YOUR GOAL: When you find the word "begin" in a line of the entries, please copy the whole line.

== Segment start ==

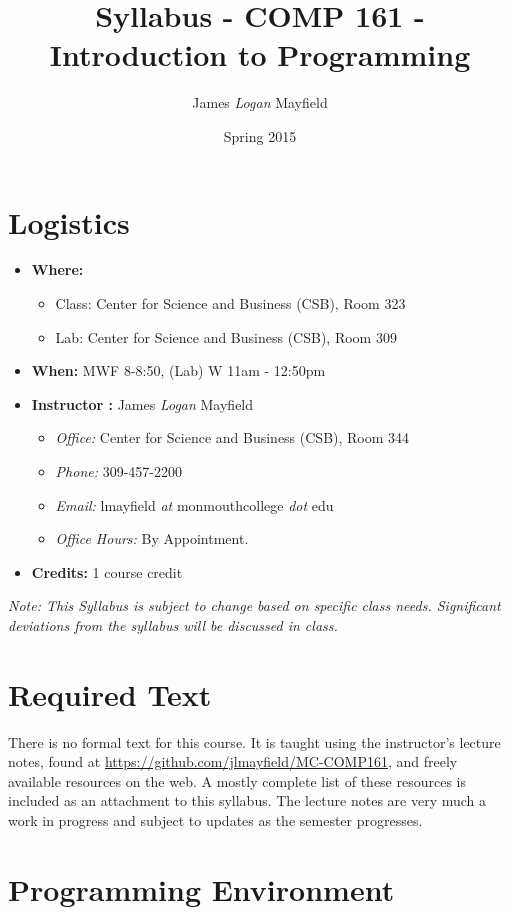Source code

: \documentclass[10pt]{article}
\title{Syllabus - COMP 161 - Introduction to Programming}
\author{ James \textit{Logan} Mayfield }
\date{Spring 2015}
\begin{document}
\maketitle

\section{Logistics}
\begin{itemize}
\item \textbf{Where: } 
\begin{itemize} 
\item Class: Center for Science and Business (CSB), Room 323	
\item Lab: Center for Science and Business (CSB), Room 309
\end{itemize}
\item \textbf{When: } MWF 8-8:50, (Lab) W 11am - 12:50pm
\item \textbf{Instructor :} James \textit{Logan} Mayfield
\begin{itemize}
\item \textit{Office: } Center for Science and Business (CSB), Room 344
\item \textit{Phone: } 309-457-2200
\item \textit{Email: } lmayfield \textit{at} monmouthcollege \textit{dot} edu
\item \textit{Office Hours: }  By Appointment.
\end{itemize}
\item \textbf{Credits: } 1 course credit
\end{itemize}
\emph{Note: This Syllabus is subject to change based on specific class needs. Significant deviations from the syllabus will be discussed in class.}

\section{Required Text}

There is no formal text for this course. It is taught using the instructor's lecture notes, found at \url{https://github.com/jlmayfield/MC-COMP161}, and freely available resources on the web.  A mostly complete list of these resources is included as an attachment to this syllabus. The lecture notes are very much a work in progress and subject to updates as the semester progresses.  

\section{Programming Environment}
\end{document}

== Segment end ==

SOLUTION TO THIS TASK:
\begin{document}
\begin{itemize}
\begin{itemize} 
\begin{itemize}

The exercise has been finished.